Recommendations for home care of the scalp were implemented, and the patient’s mother was educated on how to properly scrub and wash the scalp, which resulted in a significant improvement.
Also, the implementation of a serum for thermal scalp care to stimulate hair growth is key. It may be concluded that the proper selection of care treatments for the patient at home contributes significantly to satisfying therapeutic results.
Consent
The examination of the patient was conducted according to the principles of the Declaration of Helsinki.
The authors certify that they have obtained all appropriate patient consent forms, in which the patients gave their consent for images and other clinical information to be included in the journal. The patients understand that their names and initials will not be published and due effort will be made to conceal their identity, but that anonymity cannot be guaranteed.
REFERENCES
1. Alessandrini A, Starace M, Bruni F, Brandi N, Baraldi C, Misciali C, Fanti PA, Piraccini BM. Alopecia areata incognita and diffuse alopecia areata:Clinical, trichoscopic, histopathological, and therapeutic features of a 5-year study. Dermatol Pract Concept. 2019;31;9:272-7.
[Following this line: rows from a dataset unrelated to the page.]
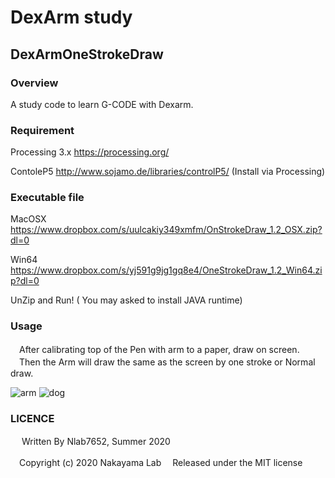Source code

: DexArm study
====
## DexArmOneStrokeDraw

### Overview

  A study code to learn G-CODE with Dexarm.




### Requirement 

  Processing 3.x
  https://processing.org/
  
 ContoleP5
 http://www.sojamo.de/libraries/controlP5/
  (Install via Processing)
 
 ### Executable file

 MacOSX https://www.dropbox.com/s/uulcakiy349xmfm/OnStrokeDraw_1.2_OSX.zip?dl=0
 
 Win64 https://www.dropbox.com/s/yj591g9jg1gq8e4/OneStrokeDraw_1.2_Win64.zip?dl=0

 UnZip and Run!
 ( You may asked to install JAVA runtime)

### Usage
　After calibrating top of the Pen with arm to a paper, draw on screen.
　Then the Arm will draw the same as the screen by one stroke or Normal draw.
 
![arm](https://user-images.githubusercontent.com/53891066/91298407-f3f49280-e7da-11ea-9e99-bf575e732066.JPG)
![dog](https://user-images.githubusercontent.com/53891066/91298419-f6ef8300-e7da-11ea-8462-c06707a256b6.JPG)


### LICENCE
 　
Written By Nlab7652, Summer 2020

 　Copyright (c) 2020 Nakayama Lab
 　Released under the MIT license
2. Shaikh L, Almulhim A, Al Rabai M, Shaikh Y. Effective treatment of alopecia universalis with oral tofacitinib:A case report. Our Dermatol Online. 2021;12:33-6.
3. Gómez-Quispe H, Muñoz Moreno-Arrones O, Hermosa-Gelbard Á, Vañó-Galván S, Saceda-Corralo D. Trichoscopy in alopecia areata. Actas Dermosifiliogr. 2023;114:25-32.
4. Rudnicka L, Olszewska M, Rakowska A, Slowinska M. Trichoscopy update 2011. J Dermatol Case Rep. 2011;5:82-8.